**What the task requires:**
Each line of the material should be set down exactly. Pictures are not part of the copy.

[[ Given data, beginning ]]

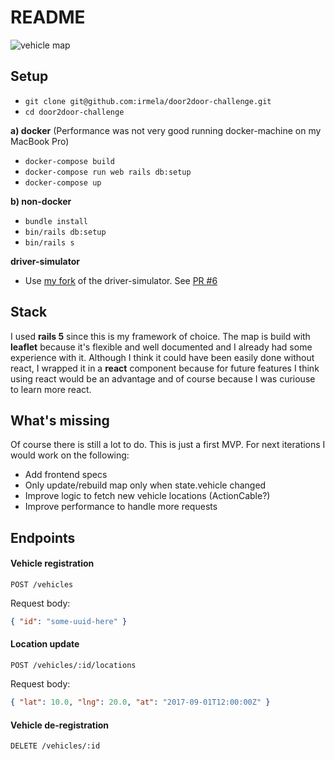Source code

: # README

![vehicle map](https://github.com/irmela/door2door-challenge/raw/master/vehicle_map.gif)

## Setup

* `git clone git@github.com:irmela/door2door-challenge.git`
* `cd door2door-challenge`

**a) docker**
(Performance was not very good running docker-machine on my MacBook Pro)
* `docker-compose build`
* `docker-compose run web rails db:setup`
* `docker-compose up`

**b) non-docker**
* `bundle install`
* `bin/rails db:setup`
* `bin/rails s`

**driver-simulator**
* Use [my fork](https://github.com/irmela/fullstack-code-challenge) of the driver-simulator. See [PR #6](https://github.com/door2door-io/fullstack-code-challenge/pull/6)

## Stack
I used **rails 5** since this is my framework of choice. The map is build with **leaflet** because it's flexible and well documented and I already had some experience with it. Although I think it could have been easily done without react, I wrapped it in a **react** component because for future features I think using react would be an advantage and of course because I was curiouse to learn more react.

## What's missing
Of course there is still a lot to do. This is just a first MVP. For next iterations I would work on the following:
* Add frontend specs
* Only update/rebuild map only when state.vehicle changed
* Improve logic to fetch new vehicle locations (ActionCable?)
* Improve performance to handle more requests

## Endpoints

#### Vehicle registration

`POST /vehicles`

Request body:

```json
{ "id": "some-uuid-here" }
```

#### Location update

`POST /vehicles/:id/locations`

Request body:

```json
{ "lat": 10.0, "lng": 20.0, "at": "2017-09-01T12:00:00Z" }
```

#### Vehicle de-registration

`DELETE /vehicles/:id`
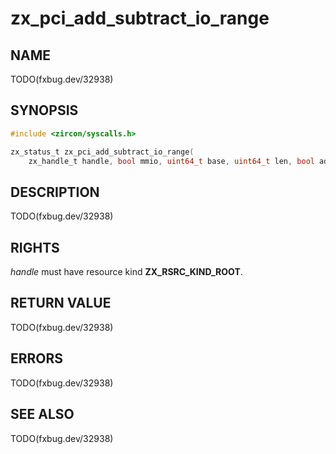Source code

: # zx_pci_add_subtract_io_range

## NAME

<!-- Updated by update-docs-from-fidl, do not edit. -->

TODO(fxbug.dev/32938)

## SYNOPSIS

<!-- Updated by update-docs-from-fidl, do not edit. -->

```c
#include <zircon/syscalls.h>

zx_status_t zx_pci_add_subtract_io_range(
    zx_handle_t handle, bool mmio, uint64_t base, uint64_t len, bool add);
```

## DESCRIPTION

TODO(fxbug.dev/32938)

## RIGHTS

<!-- Updated by update-docs-from-fidl, do not edit. -->

*handle* must have resource kind **ZX_RSRC_KIND_ROOT**.

## RETURN VALUE

TODO(fxbug.dev/32938)

## ERRORS

TODO(fxbug.dev/32938)

## SEE ALSO


TODO(fxbug.dev/32938)
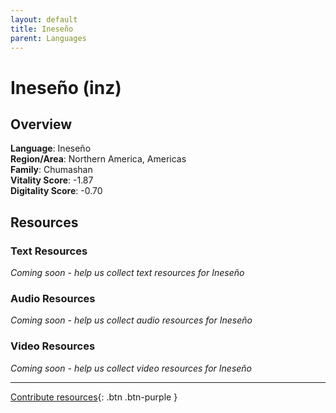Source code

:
 ```yaml
---
layout: default
title: Ineseño
parent: Languages
---
```


# Ineseño (inz)

## Overview

**Language**: Ineseño  
**Region/Area**: Northern America, Americas  
**Family**: Chumashan  
**Vitality Score**: -1.87  
**Digitality Score**: -0.70  

## Resources

### Text Resources
*Coming soon - help us collect text resources for Ineseño*

### Audio Resources
*Coming soon - help us collect audio resources for Ineseño*

### Video Resources
*Coming soon - help us collect video resources for Ineseño*

---

[Contribute resources](https://fairtrain.github.io/){: .btn .btn-purple }
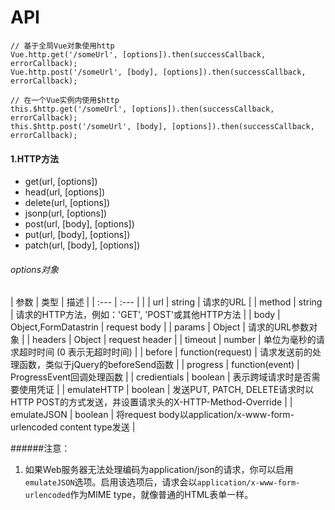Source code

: # API

```
// 基于全局Vue对象使用http
Vue.http.get('/someUrl', [options]).then(successCallback, errorCallback);
Vue.http.post('/someUrl', [body], [options]).then(successCallback, errorCallback);

// 在一个Vue实例内使用$http
this.$http.get('/someUrl', [options]).then(successCallback, errorCallback);
this.$http.post('/someUrl', [body], [options]).then(successCallback, errorCallback);
```

#### 1.HTTP方法

* get\(url, \[options\]\)
* head\(url, \[options\]\)
* delete\(url, \[options\]\)
* jsonp\(url, \[options\]\)
* post\(url, \[body\], \[options\]\)
* put\(url, \[body\], \[options\]\)
* patch\(url, \[body\], \[options\]\)

###### options对象

| 参数 | 类型 | 描述 |
| :--- | :--- | |
| url | string | 请求的URL |
| method | string | 请求的HTTP方法，例如：'GET', 'POST'或其他HTTP方法 |
| body | Object,FormDatastrin | request body |
| params | Object | 请求的URL参数对象 |
| headers | Object | request header |
| timeout | number | 单位为毫秒的请求超时时间 (0 表示无超时时间) |
| before | function(request)	 | 请求发送前的处理函数，类似于jQuery的beforeSend函数 |
| progress | function(event) |  ProgressEvent回调处理函数 |
| credientials | boolean | 表示跨域请求时是否需要使用凭证 |
| emulateHTTP | boolean | 发送PUT, PATCH, DELETE请求时以HTTP POST的方式发送，并设置请求头的X-HTTP-Method-Override |
| emulateJSON | boolean | 将request body以application/x-www-form-urlencoded content type发送 |

######注意：

1. 如果Web服务器无法处理编码为application/json的请求，你可以启用```emulateJSON```选项。启用该选项后，请求会以```application/x-www-form-urlencoded```作为MIME type，就像普通的HTML表单一样。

[[ Given data, end ]]

**Solution below:**
Source code

: # README

![vehicle map](https://github.com/irmela/door2door-challenge/raw/master/vehicle_map.gif)

## Setup

* `git clone git@github.com:irmela/door2door-challenge.git`
* `cd door2door-challenge`

**a) docker**
(Performance was not very good running docker-machine on my MacBook Pro)
* `docker-compose build`
* `docker-compose run web rails db:setup`
* `docker-compose up`

**b) non-docker**
* `bundle install`
* `bin/rails db:setup`
* `bin/rails s`

**driver-simulator**
* Use [my fork](https://github.com/irmela/fullstack-code-challenge) of the driver-simulator. See [PR #6](https://github.com/door2door-io/fullstack-code-challenge/pull/6)

## Stack
I used **rails 5** since this is my framework of choice. The map is build with **leaflet** because it's flexible and well documented and I already had some experience with it. Although I think it could have been easily done without react, I wrapped it in a **react** component because for future features I think using react would be an advantage and of course because I was curiouse to learn more react.

## What's missing
Of course there is still a lot to do. This is just a first MVP. For next iterations I would work on the following:
* Add frontend specs
* Only update/rebuild map only when state.vehicle changed
* Improve logic to fetch new vehicle locations (ActionCable?)
* Improve performance to handle more requests

## Endpoints

#### Vehicle registration

`POST /vehicles`

Request body:

```json
{ "id": "some-uuid-here" }
```

#### Location update

`POST /vehicles/:id/locations`

Request body:

```json
{ "lat": 10.0, "lng": 20.0, "at": "2017-09-01T12:00:00Z" }
```

#### Vehicle de-registration

`DELETE /vehicles/:id`
Source code

: # zx_pci_add_subtract_io_range

## NAME

<!-- Updated by update-docs-from-fidl, do not edit. -->

TODO(fxbug.dev/32938)

## SYNOPSIS

<!-- Updated by update-docs-from-fidl, do not edit. -->

```c
#include <zircon/syscalls.h>

zx_status_t zx_pci_add_subtract_io_range(
    zx_handle_t handle, bool mmio, uint64_t base, uint64_t len, bool add);
```

## DESCRIPTION

TODO(fxbug.dev/32938)

## RIGHTS

<!-- Updated by update-docs-from-fidl, do not edit. -->

*handle* must have resource kind **ZX_RSRC_KIND_ROOT**.

## RETURN VALUE

TODO(fxbug.dev/32938)

## ERRORS

TODO(fxbug.dev/32938)

## SEE ALSO


TODO(fxbug.dev/32938)
Source code

:
 ```yaml
---
layout: default
title: Ineseño
parent: Languages
---
```


# Ineseño (inz)

## Overview

**Language**: Ineseño  
**Region/Area**: Northern America, Americas  
**Family**: Chumashan  
**Vitality Score**: -1.87  
**Digitality Score**: -0.70  

## Resources

### Text Resources
*Coming soon - help us collect text resources for Ineseño*

### Audio Resources
*Coming soon - help us collect audio resources for Ineseño*

### Video Resources
*Coming soon - help us collect video resources for Ineseño*

---

[Contribute resources](https://fairtrain.github.io/){: .btn .btn-purple }
Source code

: # API

```
// 基于全局Vue对象使用http
Vue.http.get('/someUrl', [options]).then(successCallback, errorCallback);
Vue.http.post('/someUrl', [body], [options]).then(successCallback, errorCallback);

// 在一个Vue实例内使用$http
this.$http.get('/someUrl', [options]).then(successCallback, errorCallback);
this.$http.post('/someUrl', [body], [options]).then(successCallback, errorCallback);
```

#### 1.HTTP方法

* get\(url, \[options\]\)
* head\(url, \[options\]\)
* delete\(url, \[options\]\)
* jsonp\(url, \[options\]\)
* post\(url, \[body\], \[options\]\)
* put\(url, \[body\], \[options\]\)
* patch\(url, \[body\], \[options\]\)

###### options对象

| 参数 | 类型 | 描述 |
| :--- | :--- | |
| url | string | 请求的URL |
| method | string | 请求的HTTP方法，例如：'GET', 'POST'或其他HTTP方法 |
| body | Object,FormDatastrin | request body |
| params | Object | 请求的URL参数对象 |
| headers | Object | request header |
| timeout | number | 单位为毫秒的请求超时时间 (0 表示无超时时间) |
| before | function(request)	 | 请求发送前的处理函数，类似于jQuery的beforeSend函数 |
| progress | function(event) |  ProgressEvent回调处理函数 |
| credientials | boolean | 表示跨域请求时是否需要使用凭证 |
| emulateHTTP | boolean | 发送PUT, PATCH, DELETE请求时以HTTP POST的方式发送，并设置请求头的X-HTTP-Method-Override |
| emulateJSON | boolean | 将request body以application/x-www-form-urlencoded content type发送 |

######注意：

1. 如果Web服务器无法处理编码为application/json的请求，你可以启用```emulateJSON```选项。启用该选项后，请求会以```application/x-www-form-urlencoded```作为MIME type，就像普通的HTML表单一样。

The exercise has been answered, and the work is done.